= INSTRUCTIONS FOR THE TASK =
How does the data below read from its first line through the line containing "данных и установлен"? Print those lines exactly.

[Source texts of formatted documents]
● ● ● ● ● ● ●

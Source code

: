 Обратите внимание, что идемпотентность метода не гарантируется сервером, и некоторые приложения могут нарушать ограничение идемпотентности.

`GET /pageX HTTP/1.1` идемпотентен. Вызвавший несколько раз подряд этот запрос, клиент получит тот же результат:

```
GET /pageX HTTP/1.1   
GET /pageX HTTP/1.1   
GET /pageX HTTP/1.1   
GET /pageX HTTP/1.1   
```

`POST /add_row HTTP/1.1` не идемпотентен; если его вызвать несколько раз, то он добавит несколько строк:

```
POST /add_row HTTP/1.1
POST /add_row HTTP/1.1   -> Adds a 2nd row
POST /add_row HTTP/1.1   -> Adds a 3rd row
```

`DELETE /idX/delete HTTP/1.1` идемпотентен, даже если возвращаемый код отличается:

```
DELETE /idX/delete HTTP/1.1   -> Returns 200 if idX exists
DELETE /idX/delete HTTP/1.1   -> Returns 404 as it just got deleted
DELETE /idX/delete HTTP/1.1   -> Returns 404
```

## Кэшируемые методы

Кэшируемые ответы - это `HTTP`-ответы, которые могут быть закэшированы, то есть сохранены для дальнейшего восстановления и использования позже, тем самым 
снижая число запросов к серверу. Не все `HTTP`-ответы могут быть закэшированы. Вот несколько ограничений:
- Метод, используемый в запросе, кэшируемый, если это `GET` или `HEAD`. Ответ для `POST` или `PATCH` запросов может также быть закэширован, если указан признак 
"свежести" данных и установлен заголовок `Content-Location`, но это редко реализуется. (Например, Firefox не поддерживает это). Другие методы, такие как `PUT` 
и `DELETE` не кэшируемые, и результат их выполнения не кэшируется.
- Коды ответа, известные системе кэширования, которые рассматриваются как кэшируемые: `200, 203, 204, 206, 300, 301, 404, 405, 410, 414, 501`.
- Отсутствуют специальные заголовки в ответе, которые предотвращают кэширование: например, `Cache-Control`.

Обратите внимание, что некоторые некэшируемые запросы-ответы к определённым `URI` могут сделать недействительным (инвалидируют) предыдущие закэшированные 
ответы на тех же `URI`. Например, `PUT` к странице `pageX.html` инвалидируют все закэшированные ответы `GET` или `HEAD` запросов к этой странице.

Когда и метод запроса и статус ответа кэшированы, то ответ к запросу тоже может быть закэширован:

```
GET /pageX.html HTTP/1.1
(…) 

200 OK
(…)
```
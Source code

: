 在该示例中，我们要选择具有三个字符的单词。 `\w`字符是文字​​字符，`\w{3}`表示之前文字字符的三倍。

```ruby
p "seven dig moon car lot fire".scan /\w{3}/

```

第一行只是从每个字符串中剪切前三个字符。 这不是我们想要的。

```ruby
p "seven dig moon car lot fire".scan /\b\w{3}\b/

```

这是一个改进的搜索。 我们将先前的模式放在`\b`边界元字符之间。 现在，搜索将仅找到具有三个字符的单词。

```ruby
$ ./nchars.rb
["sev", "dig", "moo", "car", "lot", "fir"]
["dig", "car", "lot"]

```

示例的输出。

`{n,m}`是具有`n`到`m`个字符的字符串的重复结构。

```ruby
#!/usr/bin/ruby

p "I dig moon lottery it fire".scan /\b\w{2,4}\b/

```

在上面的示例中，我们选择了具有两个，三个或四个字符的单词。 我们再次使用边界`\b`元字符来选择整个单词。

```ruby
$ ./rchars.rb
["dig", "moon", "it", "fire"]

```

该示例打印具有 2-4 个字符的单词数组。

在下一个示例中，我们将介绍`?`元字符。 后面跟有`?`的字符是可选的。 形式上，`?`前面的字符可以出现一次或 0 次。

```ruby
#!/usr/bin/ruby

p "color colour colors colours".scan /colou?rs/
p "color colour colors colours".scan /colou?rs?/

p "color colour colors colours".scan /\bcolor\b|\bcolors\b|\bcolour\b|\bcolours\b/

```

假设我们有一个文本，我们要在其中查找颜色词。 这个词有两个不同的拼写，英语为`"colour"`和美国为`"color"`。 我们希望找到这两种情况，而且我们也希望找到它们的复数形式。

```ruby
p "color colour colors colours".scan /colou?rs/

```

● ● ● ● ● ● ●

= EXPECTED ANSWER =
Source code

: Обратите внимание, что идемпотентность метода не гарантируется сервером, и некоторые приложения могут нарушать ограничение идемпотентности.

`GET /pageX HTTP/1.1` идемпотентен. Вызвавший несколько раз подряд этот запрос, клиент получит тот же результат:

```
GET /pageX HTTP/1.1   
GET /pageX HTTP/1.1   
GET /pageX HTTP/1.1   
GET /pageX HTTP/1.1   
```

`POST /add_row HTTP/1.1` не идемпотентен; если его вызвать несколько раз, то он добавит несколько строк:

```
POST /add_row HTTP/1.1
POST /add_row HTTP/1.1   -> Adds a 2nd row
POST /add_row HTTP/1.1   -> Adds a 3rd row
```

`DELETE /idX/delete HTTP/1.1` идемпотентен, даже если возвращаемый код отличается:

```
DELETE /idX/delete HTTP/1.1   -> Returns 200 if idX exists
DELETE /idX/delete HTTP/1.1   -> Returns 404 as it just got deleted
DELETE /idX/delete HTTP/1.1   -> Returns 404
```

## Кэшируемые методы

Кэшируемые ответы - это `HTTP`-ответы, которые могут быть закэшированы, то есть сохранены для дальнейшего восстановления и использования позже, тем самым 
снижая число запросов к серверу. Не все `HTTP`-ответы могут быть закэшированы. Вот несколько ограничений:
- Метод, используемый в запросе, кэшируемый, если это `GET` или `HEAD`. Ответ для `POST` или `PATCH` запросов может также быть закэширован, если указан признак 
"свежести" данных и установлен заголовок `Content-Location`, но это редко реализуется. (Например, Firefox не поддерживает это). Другие методы, такие как `PUT` 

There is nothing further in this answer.